In the same image, astronomers first noticed a black hole spewing out a powerful jet

The black hole is located in the M87 galaxy, 55 million light-years away.

for the first time Astronomy scientists Notice in the same picture the shadow Black hole in the midst of it Messier 87 galaxy (M87) and the powerful jet that launched it. Thanks to this image, they can better understand how black holes release these jets. The related publication, involving a researcher from the Technology and Research Foundation in Crete, was presented in the journal Nature.

Most galaxies have a supermassive black hole at their centre. While black holes are known to gobble up matter in their immediate vicinity, they can also eject powerful jets of matter that extend far beyond the galaxies in which they reside. Understanding how black holes create such massive jets is a long-standing question in astronomy.

The new image shows for the first time: how the base of the plane is attached to matter orbiting a supermassive black hole with a mass of six and a half billion times the mass of the sun. The black hole is located in the M87 galaxy, 55 million light-years away.

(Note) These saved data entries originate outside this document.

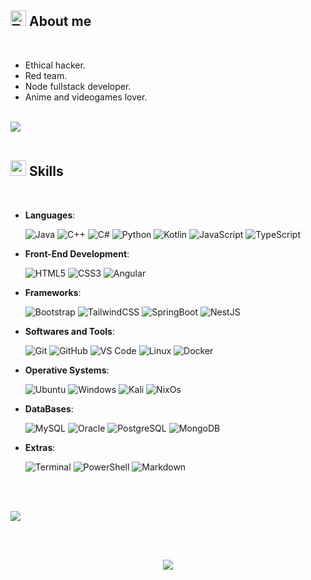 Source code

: ## <img src="https://raw.githubusercontent.com/Tarikul-Islam-Anik/Animated-Fluent-Emojis/master/Emojis/Symbols/Triangular%20Flag.png" alt="Triangular Flag" width="25" height="25" /> <b>About me</b>
<br>

- Ethical hacker.
- Red team.
- Node fullstack developer.
- Anime and videogames lover.
<br><br>

<img src="https://i.redd.it/j7xh04ggrwh91.gif"><br><br>

## <img src="https://media2.giphy.com/media/QssGEmpkyEOhBCb7e1/giphy.gif?cid=ecf05e47a0n3gi1bfqntqmob8g9aid1oyj2wr3ds3mg700bl&rid=giphy.gif" width ="25"><b> Skills</b>
<br>

<p align="center">

- **Languages**:
  
    ![Java](https://img.shields.io/badge/Java-ED8B00?style=for-the-badge&logo=openjdk&logoColor=white)
    ![C++](https://img.shields.io/badge/C++%20-%2300599C.svg?style=for-the-badge&logo=c%2B%2B&logoColor=white)
    ![C#](https://img.shields.io/badge/c%23-%23239120.svg?style=for-the-badge&logo=csharp&logoColor=white)
    ![Python](https://img.shields.io/badge/Python%20-%2314354C.svg?style=for-the-badge&logo=python&logoColor=white)
    ![Kotlin](https://img.shields.io/badge/kotlin%20-ac0ea0.svg?style=for-the-badge&logo=kotlin&logoColor=white)
    ![JavaScript](https://img.shields.io/badge/JavaScript%20-%23F7DF1E.svg?style=for-the-badge&logo=javascript&logoColor=black)
    ![TypeScript](https://img.shields.io/badge/TypeScript%20-%233823d9.svg?style=for-the-badge&logo=typescript&logoColor=white)
    
- **Front-End Development**:

   ![HTML5](https://img.shields.io/badge/HTML5%20-%23E34F26.svg?style=for-the-badge&logo=html5&logoColor=white)
   ![CSS3](https://img.shields.io/badge/CSS%20-%231572B6.svg?style=for-the-badge&logo=css3&logoColor=white)
   ![Angular](https://img.shields.io/badge/Angular%20-DD0031.svg?style=for-the-badge&logo=angular&logoColor=white)
	
- **Frameworks**:
  
   ![Bootstrap](https://img.shields.io/badge/Bootstrap-7952B3.svg?style=for-the-badge&logo=bootstrap&logoColor=white)
   ![TailwindCSS](https://img.shields.io/badge/Tailwind-06B6D4.svg?style=for-the-badge&logo=tailwind-css&logoColor=white)
   ![SpringBoot](https://img.shields.io/badge/Springboot-0.svg?style=for-the-badge&logo=springboot&logoColor=white)
   ![NestJS](https://img.shields.io/badge/NestJS-db2e2e.svg?style=for-the-badge&logo=nestjs&logoColor=white)

    
- **Softwares and Tools**:

    ![Git](https://img.shields.io/badge/git-%23F05033.svg?style=for-the-badge&logo=git&logoColor=white)
    ![GitHub](https://img.shields.io/badge/github-%23121011.svg?style=for-the-badge&logo=github&logoColor=white)
    ![VS Code](https://img.shields.io/badge/VS%20Code-0078d7.svg?style=for-the-badge&logo=visual-studio-code&logoColor=white)
    ![Linux](https://img.shields.io/badge/Linux-FCC624?style=for-the-badge&logo=linux&logoColor=black) 
    ![Docker](https://img.shields.io/badge/Docker-2496ED.svg?style=for-the-badge&logo=docker&logoColor=white)
  
- **Operative Systems**:
  
    ![Ubuntu](https://img.shields.io/badge/Ubuntu-E95420.svg?style=for-the-badge&logo=ubuntu&logoColor=white)
    ![Windows](https://img.shields.io/badge/Windows-0078D6.svg?style=for-the-badge&logo=windows&logoColor=white)
    ![Kali](https://img.shields.io/badge/Kali-557C94.svg?style=for-the-badge&logo=kali-linux&logoColor=white)
    ![NixOs](https://img.shields.io/badge/NixOS-fa3cf7.svg?style=for-the-badge&logo=nixos&logoColor=white)
  
 - **DataBases**:
  
    ![MySQL](https://img.shields.io/badge/MySQL-4479A1.svg?style=for-the-badge&logo=mysql&logoColor=white)
    ![Oracle](https://img.shields.io/badge/Oracle-F80000.svg?style=for-the-badge&logo=oracle&logoColor=white)
    ![PostgreSQL](https://img.shields.io/badge/PostgreSQL-2596be.svg?style=for-the-badge&logo=postgresql&logoColor=white)
    ![MongoDB](https://img.shields.io/badge/MongoDB-76e929.svg?style=for-the-badge&logo=MongoDB&logoColor=white)

  
- **Extras**:

    ![Terminal](https://img.shields.io/badge/Terminal-241F31.svg?style=for-the-badge&logo=gnome-terminal&logoColor=white)
    ![PowerShell](https://img.shields.io/badge/Powershell-5391FE.svg?style=for-the-badge&logo=powershell&logoColor=white)
    ![Markdown](https://img.shields.io/badge/markdown-000000.svg?style=for-the-badge&logo=markdown&logoColor=white)   


</p>

<br>
<br>

<img src="https://user-images.githubusercontent.com/73097560/115834477-dbab4500-a447-11eb-908a-139a6edaec5c.gif"><br><br>

<br>
<p align="center">
	<img src="https://github-readme-stats.vercel.app/api/top-langs/?username=reethfx&hide_progress=true&show_icons=true&theme=radical">
</p>
<p></p>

As Carolina Casantio, a researcher at the Institute of Astrophysics of the Institute for Technology and Research and the Department of Physics of the University of Crete, who is a co-author of the publication, pointed out to APE-MPE, “The mechanism for releasing strong relativistic jets from the environment of supermassive black holes, which are located at the center of active galaxies, does not continues to baffle the astrophysical community.” Ms. Cassandio explains: “With this new image of M87, we observe for the first time the contact between the jet and the emission region surrounding the black hole. This adds an important new element to solving the mystery of the jet launcher.”

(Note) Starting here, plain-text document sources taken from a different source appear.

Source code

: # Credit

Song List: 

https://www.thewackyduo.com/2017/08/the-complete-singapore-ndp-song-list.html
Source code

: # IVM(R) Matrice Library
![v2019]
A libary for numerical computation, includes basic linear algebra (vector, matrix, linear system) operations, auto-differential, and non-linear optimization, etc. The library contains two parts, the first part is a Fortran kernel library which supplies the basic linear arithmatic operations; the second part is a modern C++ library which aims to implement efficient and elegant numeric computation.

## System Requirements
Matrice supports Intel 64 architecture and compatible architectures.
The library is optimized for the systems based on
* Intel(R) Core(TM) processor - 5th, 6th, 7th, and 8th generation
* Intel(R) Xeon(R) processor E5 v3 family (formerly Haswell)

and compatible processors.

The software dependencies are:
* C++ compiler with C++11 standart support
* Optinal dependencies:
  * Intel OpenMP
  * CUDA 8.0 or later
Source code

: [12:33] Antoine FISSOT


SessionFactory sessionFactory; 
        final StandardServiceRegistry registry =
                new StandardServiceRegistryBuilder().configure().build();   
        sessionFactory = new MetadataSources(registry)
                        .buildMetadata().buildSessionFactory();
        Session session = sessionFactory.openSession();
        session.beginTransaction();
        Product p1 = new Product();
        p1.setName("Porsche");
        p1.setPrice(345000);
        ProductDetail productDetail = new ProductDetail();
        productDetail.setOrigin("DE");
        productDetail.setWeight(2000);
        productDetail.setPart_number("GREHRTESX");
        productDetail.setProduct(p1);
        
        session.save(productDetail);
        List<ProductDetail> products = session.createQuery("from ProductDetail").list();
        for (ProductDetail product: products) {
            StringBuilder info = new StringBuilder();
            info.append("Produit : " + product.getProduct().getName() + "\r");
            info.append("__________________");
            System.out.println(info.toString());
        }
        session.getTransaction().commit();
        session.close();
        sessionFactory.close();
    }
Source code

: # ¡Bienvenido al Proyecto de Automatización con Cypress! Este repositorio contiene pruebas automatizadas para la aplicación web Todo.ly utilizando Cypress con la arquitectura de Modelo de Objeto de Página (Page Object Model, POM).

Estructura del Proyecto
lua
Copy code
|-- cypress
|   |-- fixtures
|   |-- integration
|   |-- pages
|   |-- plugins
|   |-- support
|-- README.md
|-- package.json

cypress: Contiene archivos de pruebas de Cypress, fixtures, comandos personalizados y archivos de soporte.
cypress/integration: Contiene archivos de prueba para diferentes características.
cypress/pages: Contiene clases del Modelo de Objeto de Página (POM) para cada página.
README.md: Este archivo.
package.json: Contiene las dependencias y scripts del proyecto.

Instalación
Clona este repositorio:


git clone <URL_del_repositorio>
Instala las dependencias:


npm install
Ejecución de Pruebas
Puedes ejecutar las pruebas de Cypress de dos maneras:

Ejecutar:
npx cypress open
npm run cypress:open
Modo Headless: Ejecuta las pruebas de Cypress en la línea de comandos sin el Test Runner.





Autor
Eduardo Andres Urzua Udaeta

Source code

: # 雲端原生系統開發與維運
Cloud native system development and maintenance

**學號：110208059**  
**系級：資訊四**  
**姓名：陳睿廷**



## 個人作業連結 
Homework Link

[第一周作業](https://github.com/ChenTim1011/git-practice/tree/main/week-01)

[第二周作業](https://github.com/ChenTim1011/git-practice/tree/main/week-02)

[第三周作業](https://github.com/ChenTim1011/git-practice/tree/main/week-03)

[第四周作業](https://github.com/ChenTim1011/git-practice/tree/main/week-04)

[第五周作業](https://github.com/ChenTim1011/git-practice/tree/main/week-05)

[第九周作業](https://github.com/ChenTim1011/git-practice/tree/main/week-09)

This particular black hole was first imaged by the Event Horizon Telescope (EHT) in 2017, but the image released today shows radio light emitted at a longer wavelength than the EHT image. “At this wavelength we can see how the jet exits the emission ring around the central supermassive black hole,” says Thomas Krickbaum of the Max Planck Institute for Radio Astronomy. The size of the ring we see today is also about 50% larger than the previous image, and computer simulations conducted for the research suggest that the new image reveals more material falling toward the black hole than can be observed with the EHT.

Observations of the current research were made in 2018 with three different groups of telescopes, GMVA located in Europe and North America, ALMA in Chile’s Atacama Desert, where the European Southern Observatory (ESO) is also collaborating, and GLT in Greenland. It is noteworthy that in order to correctly capture the true shape of an astronomical object, it is important that telescopes are spread all over the Earth. Future observations using this network of telescopes will continue to reveal how supermassive black holes can give off powerful jets.